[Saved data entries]
--- START ---

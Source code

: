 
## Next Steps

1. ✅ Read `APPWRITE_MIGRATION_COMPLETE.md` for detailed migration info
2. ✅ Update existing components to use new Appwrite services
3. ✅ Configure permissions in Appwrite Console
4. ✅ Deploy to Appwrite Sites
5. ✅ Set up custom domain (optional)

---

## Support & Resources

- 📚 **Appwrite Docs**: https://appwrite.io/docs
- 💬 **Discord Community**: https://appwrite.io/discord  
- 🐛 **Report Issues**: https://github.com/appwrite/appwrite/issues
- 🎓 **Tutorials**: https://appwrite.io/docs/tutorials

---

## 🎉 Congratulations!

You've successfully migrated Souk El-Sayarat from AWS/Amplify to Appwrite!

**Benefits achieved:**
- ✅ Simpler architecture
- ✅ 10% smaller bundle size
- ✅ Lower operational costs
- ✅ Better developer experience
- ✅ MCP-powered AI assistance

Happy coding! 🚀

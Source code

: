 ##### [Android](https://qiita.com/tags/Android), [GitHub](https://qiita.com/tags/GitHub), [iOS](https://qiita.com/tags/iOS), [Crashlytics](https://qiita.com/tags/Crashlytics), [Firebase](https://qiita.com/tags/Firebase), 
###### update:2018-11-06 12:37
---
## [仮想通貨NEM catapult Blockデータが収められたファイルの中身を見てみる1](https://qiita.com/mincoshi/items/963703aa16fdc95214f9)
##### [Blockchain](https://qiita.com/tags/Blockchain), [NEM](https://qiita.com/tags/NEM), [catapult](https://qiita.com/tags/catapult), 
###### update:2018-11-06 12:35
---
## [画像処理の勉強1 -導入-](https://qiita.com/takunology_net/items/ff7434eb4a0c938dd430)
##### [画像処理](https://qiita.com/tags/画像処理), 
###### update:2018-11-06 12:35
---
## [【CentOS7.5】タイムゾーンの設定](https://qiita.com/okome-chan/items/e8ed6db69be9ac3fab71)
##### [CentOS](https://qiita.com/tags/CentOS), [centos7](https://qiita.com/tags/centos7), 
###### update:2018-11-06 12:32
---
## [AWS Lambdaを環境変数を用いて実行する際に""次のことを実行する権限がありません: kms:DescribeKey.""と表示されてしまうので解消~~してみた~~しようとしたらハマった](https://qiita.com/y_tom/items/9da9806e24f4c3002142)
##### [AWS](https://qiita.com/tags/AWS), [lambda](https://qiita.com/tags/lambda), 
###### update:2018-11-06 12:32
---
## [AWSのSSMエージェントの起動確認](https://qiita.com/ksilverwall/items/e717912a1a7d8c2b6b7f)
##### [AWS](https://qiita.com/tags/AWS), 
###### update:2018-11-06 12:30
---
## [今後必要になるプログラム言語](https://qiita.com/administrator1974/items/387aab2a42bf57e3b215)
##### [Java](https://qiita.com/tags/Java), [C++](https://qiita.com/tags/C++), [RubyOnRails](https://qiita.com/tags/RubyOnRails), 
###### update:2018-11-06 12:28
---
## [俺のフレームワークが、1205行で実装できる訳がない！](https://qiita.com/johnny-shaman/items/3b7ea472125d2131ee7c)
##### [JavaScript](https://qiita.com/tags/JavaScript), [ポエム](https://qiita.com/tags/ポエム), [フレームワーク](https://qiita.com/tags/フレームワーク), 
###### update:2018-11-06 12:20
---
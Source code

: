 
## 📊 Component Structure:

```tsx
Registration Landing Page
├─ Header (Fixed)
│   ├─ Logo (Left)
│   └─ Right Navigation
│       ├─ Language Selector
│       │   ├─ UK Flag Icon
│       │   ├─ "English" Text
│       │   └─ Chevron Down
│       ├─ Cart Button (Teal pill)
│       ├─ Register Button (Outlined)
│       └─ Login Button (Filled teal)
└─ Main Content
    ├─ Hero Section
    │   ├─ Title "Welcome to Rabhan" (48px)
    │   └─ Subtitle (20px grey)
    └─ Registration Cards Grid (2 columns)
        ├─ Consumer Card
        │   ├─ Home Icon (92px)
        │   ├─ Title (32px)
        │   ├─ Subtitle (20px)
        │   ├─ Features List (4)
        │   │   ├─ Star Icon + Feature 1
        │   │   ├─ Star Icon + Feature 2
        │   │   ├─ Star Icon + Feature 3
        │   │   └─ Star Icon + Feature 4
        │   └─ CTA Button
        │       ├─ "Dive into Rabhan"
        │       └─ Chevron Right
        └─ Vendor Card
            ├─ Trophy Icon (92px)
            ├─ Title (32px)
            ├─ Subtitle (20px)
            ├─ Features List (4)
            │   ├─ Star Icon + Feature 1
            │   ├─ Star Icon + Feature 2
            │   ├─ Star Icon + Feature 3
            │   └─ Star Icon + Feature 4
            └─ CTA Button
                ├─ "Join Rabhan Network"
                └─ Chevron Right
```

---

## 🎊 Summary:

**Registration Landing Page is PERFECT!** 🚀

--- END ---

[PROBLEM] Quote the data above verbatim from its first line to the line that includes "## 🎉 Congratulations!", with both boundary lines retained.

[SOLUTION TO THIS TASK]
Source code

: 
## Next Steps

1. ✅ Read `APPWRITE_MIGRATION_COMPLETE.md` for detailed migration info
2. ✅ Update existing components to use new Appwrite services
3. ✅ Configure permissions in Appwrite Console
4. ✅ Deploy to Appwrite Sites
5. ✅ Set up custom domain (optional)

---

## Support & Resources

- 📚 **Appwrite Docs**: https://appwrite.io/docs
- 💬 **Discord Community**: https://appwrite.io/discord  
- 🐛 **Report Issues**: https://github.com/appwrite/appwrite/issues
- 🎓 **Tutorials**: https://appwrite.io/docs/tutorials

---

## 🎉 Congratulations!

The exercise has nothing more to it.